Plus les jours passaient, mieux j’allais. Avoir repris la natation me faisait un bien fou. Grâce à Dr Cain, j’ai enfin compris qu’il valait mieux parler plutôt que de tout garder pour moi-même et d’encaisser. Alors que je sortais de la piscine, après avoir fait plus de dix longueurs, le Dr Caine m’attendait.


— Votre femme veut que vous rentriez et je vous donne l’autorisation.

— Vraiment ? Que se passe-t-il ?

— Elle a dit : « bébé, aujourd’hui. » Je crois que c’est un code que vous devriez comprendre.

— Je comprends totalement, répondis-je avec un grand sourire.

— Dépêchez-vous de rassembler vos affaires. Elle vous attend à l’entrée.


Sans perdre une minute de plus.
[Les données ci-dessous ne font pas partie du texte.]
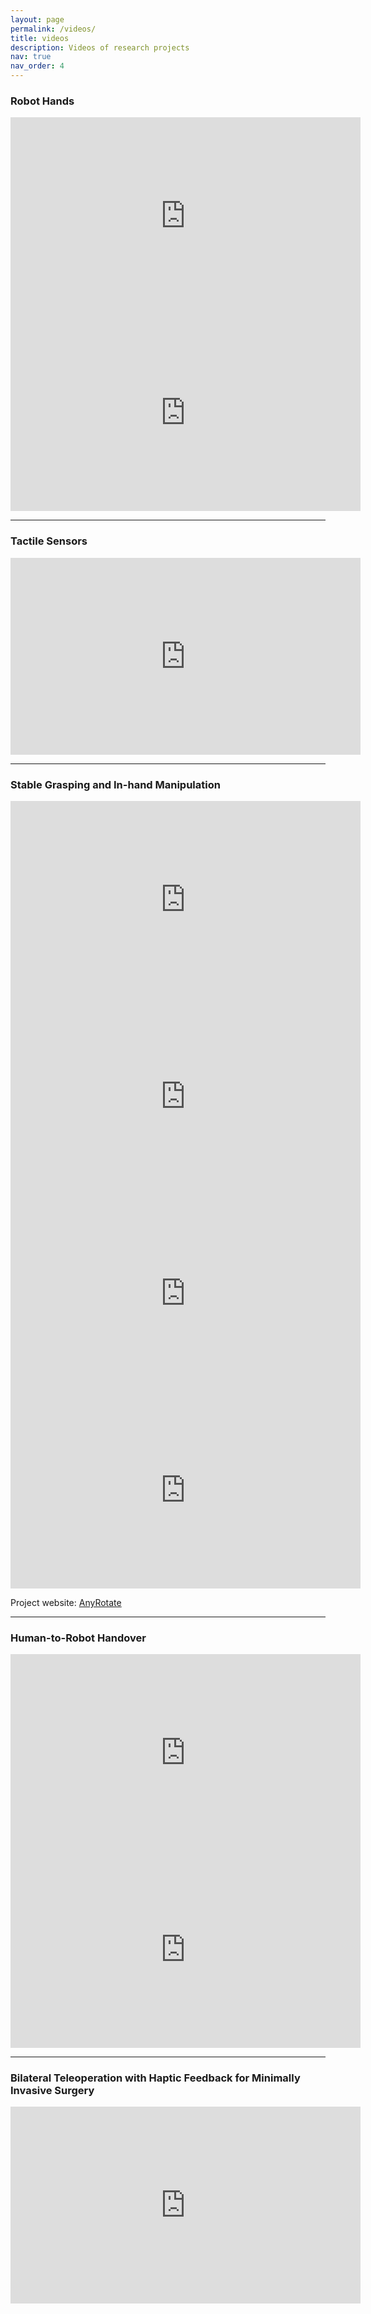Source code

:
 ```yaml
---
layout: page
permalink: /videos/
title: videos
description: Videos of research projects
nav: true
nav_order: 4
---
```


### Robot Hands

<iframe width="560" height="315" src="https://www.youtube.com/embed/sRKxjtlK28A?si=Cro0KQSpc59nZ8W0" title="YouTube video player" frameborder="0" allow="accelerometer; autoplay; clipboard-write; encrypted-media; gyroscope; picture-in-picture; web-share" referrerpolicy="strict-origin-when-cross-origin" allowfullscreen></iframe>

<iframe width="560" height="315" src="https://www.youtube.com/embed/VV3hCQBoDRs?si=c7htZYFf5W2kLQlY" title="YouTube video player" frameborder="0" allow="accelerometer; autoplay; clipboard-write; encrypted-media; gyroscope; picture-in-picture; web-share" referrerpolicy="strict-origin-when-cross-origin" allowfullscreen></iframe>

---

### Tactile Sensors

<iframe width="560" height="315" src="https://www.youtube.com/embed/zkgVg-ZGmQg?si=RqXNlPRELZmoljN_" title="YouTube video player" frameborder="0" allow="accelerometer; autoplay; clipboard-write; encrypted-media; gyroscope; picture-in-picture; web-share" referrerpolicy="strict-origin-when-cross-origin" allowfullscreen></iframe>

---

### Stable Grasping and In-hand Manipulation

<iframe width="560" height="315" src="https://www.youtube.com/embed/rfQesw3FDA4" title="YouTube video player" frameborder="0" allow="accelerometer; autoplay; clipboard-write; encrypted-media; gyroscope; picture-in-picture" allowfullscreen></iframe>

<iframe width="560" height="315" src="https://www.youtube.com/embed/A6WuCj2WzzM" title="YouTube video player" frameborder="0" allow="accelerometer; autoplay; clipboard-write; encrypted-media; gyroscope; picture-in-picture" allowfullscreen></iframe>

<iframe width="560" height="315" src="https://www.youtube.com/embed/1ljw4J1nseo?si=kBt3am6RyDhT9ugp" title="YouTube video player" frameborder="0" allow="accelerometer; autoplay; clipboard-write; encrypted-media; gyroscope; picture-in-picture; web-share" referrerpolicy="strict-origin-when-cross-origin" allowfullscreen></iframe>

<iframe width="560" height="315" src="https://www.youtube.com/embed/YTB-gYzTaDU?si=SdBCJw0-DVPBtz2p" title="YouTube video player" frameborder="0" allow="accelerometer; autoplay; clipboard-write; encrypted-media; gyroscope; picture-in-picture; web-share" referrerpolicy="strict-origin-when-cross-origin" allowfullscreen></iframe>

Project website: [AnyRotate](https://maxyang27896.github.io/anyrotate/)

---

### Human-to-Robot Handover

<iframe width="560" height="315" src="https://www.youtube.com/embed/eWn1Kby0mK8" title="YouTube video player" frameborder="0" allow="accelerometer; autoplay; clipboard-write; encrypted-media; gyroscope; picture-in-picture" allowfullscreen></iframe>

<iframe width="560" height="315" src="https://www.youtube.com/embed/UCsES1xUoGw?si=rrTKpPGvXF1W5Zc3" title="YouTube video player" frameborder="0" allow="accelerometer; autoplay; clipboard-write; encrypted-media; gyroscope; picture-in-picture; web-share" referrerpolicy="strict-origin-when-cross-origin" allowfullscreen></iframe>

---

### Bilateral Teleoperation with Haptic Feedback for Minimally Invasive Surgery

<iframe width="560" height="315" src="https://www.youtube.com/embed/ivSKAxDJ7S8" title="YouTube video player" frameborder="0" allow="accelerometer; autoplay; clipboard-write; encrypted-media; gyroscope; picture-in-picture" allowfullscreen></iframe>


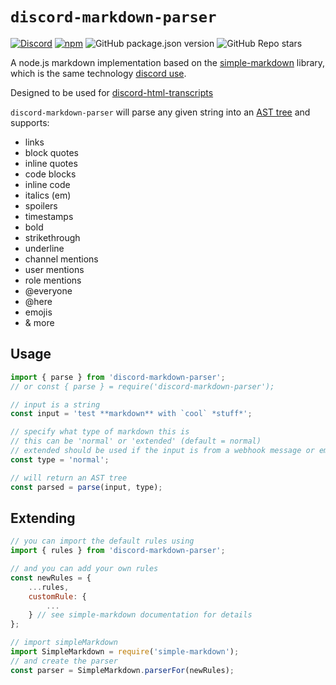 # `discord-markdown-parser`

[![Discord](https://img.shields.io/discord/555474311637499955?label=discord)](https://discord.gg/rf5qN7C)
[![npm](https://img.shields.io/npm/dw/discord-markdown-parser)](http://npmjs.org/package/discord-markdown-parser)
![GitHub package.json version](https://img.shields.io/github/package-json/v/ItzDerock/discord-markdown-parser)
![GitHub Repo stars](https://img.shields.io/github/stars/ItzDerock/discord-markdown-parser?style=social)

A node.js markdown implementation based on the [simple-markdown](https://github.com/Khan/simple-markdown) library, which is the same technology [discord use](https://discord.com/blog/how-discord-renders-rich-messages-on-the-android-app).

Designed to be used for [discord-html-transcripts](https://github.com/ItzDerock/discord-html-transcripts)

`discord-markdown-parser` will parse any given string into an [AST tree](https://en.wikipedia.org/wiki/Abstract_syntax_tree) and supports:

-   links
-   block quotes
-   inline quotes
-   code blocks
-   inline code
-   italics (em)
-   spoilers
-   timestamps
-   bold
-   strikethrough
-   underline
-   channel mentions
-   user mentions
-   role mentions
-   @everyone
-   @here
-   emojis
-   & more

## Usage

```js
import { parse } from 'discord-markdown-parser';
// or const { parse } = require('discord-markdown-parser');

// input is a string
const input = 'test **markdown** with `cool` *stuff*';

// specify what type of markdown this is
// this can be 'normal' or 'extended' (default = normal)
// extended should be used if the input is from a webhook message or embed description.
const type = 'normal';

// will return an AST tree
const parsed = parse(input, type);
```

## Extending

```js
// you can import the default rules using
import { rules } from 'discord-markdown-parser';

// and you can add your own rules
const newRules = {
    ...rules,
    customRule: {
        ...
    } // see simple-markdown documentation for details
};

// import simpleMarkdown
import SimpleMarkdown = require('simple-markdown');
// and create the parser
const parser = SimpleMarkdown.parserFor(newRules);
```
Je pris une douche et mis, en vrac, toutes mes affaires dans ma valise. Dès que je retrouvais ma femme, j’abandonnais ma valise pour la prendre dans ses bras. Sans parler, je respirais son parfum, ma drogue, les yeux fermés. Je l’embrassais ensuite, heureuse.


— Tu m’as manquée, commença-t-elle.

— Je t’aime aussi. Merci Océ.

— Je t’avais promis de ne pas te laisser tomber, mon amour.

— Bon, on va le faire se bébé ?


Océane m’embrassa à nouveau. D’une main, elle récupéra ma valise. De l’autre, elle attrapa ma main. C’est heureusement, rassurée, mais surtout avec l’esprit plus clair qu’on rentra au château. Là où j’avais toute ma vie, toute ma famille. Là où j’allais passer les dix prochaines années, avec trois enfants, à attendre le jour où l’un deux monteraient sur le trône à son tour.